_WHAT IS BEING ASKED:_
Copy every line of the records that includes the word "from".

(DATA FOR ANALYSIS)

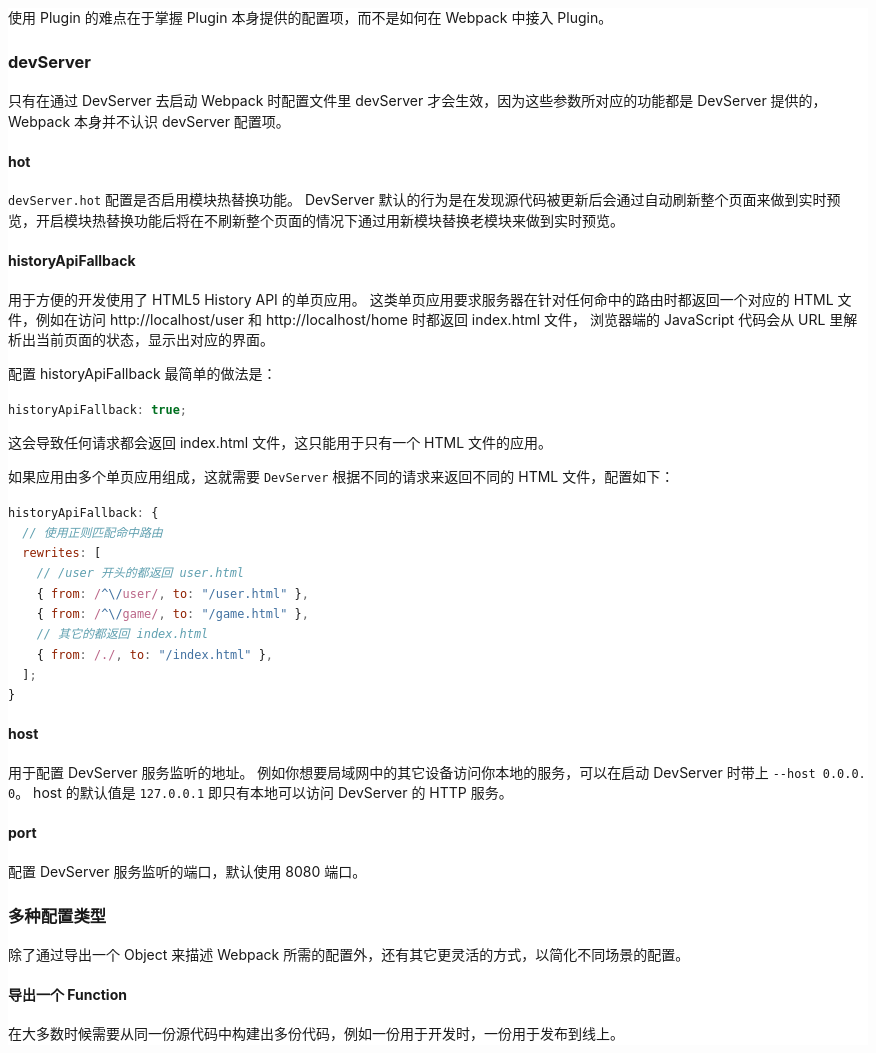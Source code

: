 使用 Plugin 的难点在于掌握 Plugin 本身提供的配置项，而不是如何在 Webpack 中接入 Plugin。

### devServer

只有在通过 DevServer 去启动 Webpack 时配置文件里 devServer 才会生效，因为这些参数所对应的功能都是 DevServer 提供的，Webpack 本身并不认识 devServer 配置项。

#### hot

`devServer.hot` 配置是否启用模块热替换功能。 DevServer 默认的行为是在发现源代码被更新后会通过自动刷新整个页面来做到实时预览，开启模块热替换功能后将在不刷新整个页面的情况下通过用新模块替换老模块来做到实时预览。

#### historyApiFallback

用于方便的开发使用了 HTML5 History API 的单页应用。 这类单页应用要求服务器在针对任何命中的路由时都返回一个对应的 HTML 文件，例如在访问 http://localhost/user 和 http://localhost/home 时都返回 index.html 文件， 浏览器端的 JavaScript 代码会从 URL 里解析出当前页面的状态，显示出对应的界面。

配置 historyApiFallback 最简单的做法是：

```js
historyApiFallback: true;
```

这会导致任何请求都会返回 index.html 文件，这只能用于只有一个 HTML 文件的应用。

如果应用由多个单页应用组成，这就需要 `DevServer` 根据不同的请求来返回不同的 HTML 文件，配置如下：

```js
historyApiFallback: {
  // 使用正则匹配命中路由
  rewrites: [
    // /user 开头的都返回 user.html
    { from: /^\/user/, to: "/user.html" },
    { from: /^\/game/, to: "/game.html" },
    // 其它的都返回 index.html
    { from: /./, to: "/index.html" },
  ];
}
```

#### host

用于配置 DevServer 服务监听的地址。 例如你想要局域网中的其它设备访问你本地的服务，可以在启动 DevServer 时带上 `--host 0.0.0.0`。 host 的默认值是 `127.0.0.1` 即只有本地可以访问 DevServer 的 HTTP 服务。

#### port

配置 DevServer 服务监听的端口，默认使用 8080 端口。

### 多种配置类型

除了通过导出一个 Object 来描述 Webpack 所需的配置外，还有其它更灵活的方式，以简化不同场景的配置。

#### 导出一个 Function

在大多数时候需要从同一份源代码中构建出多份代码，例如一份用于开发时，一份用于发布到线上。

(End DATA FOR ANALYSIS)

_EXERCISE RESPONSE:_
    { from: /^\/user/, to: "/user.html" },
    { from: /^\/game/, to: "/game.html" },
    { from: /./, to: "/index.html" },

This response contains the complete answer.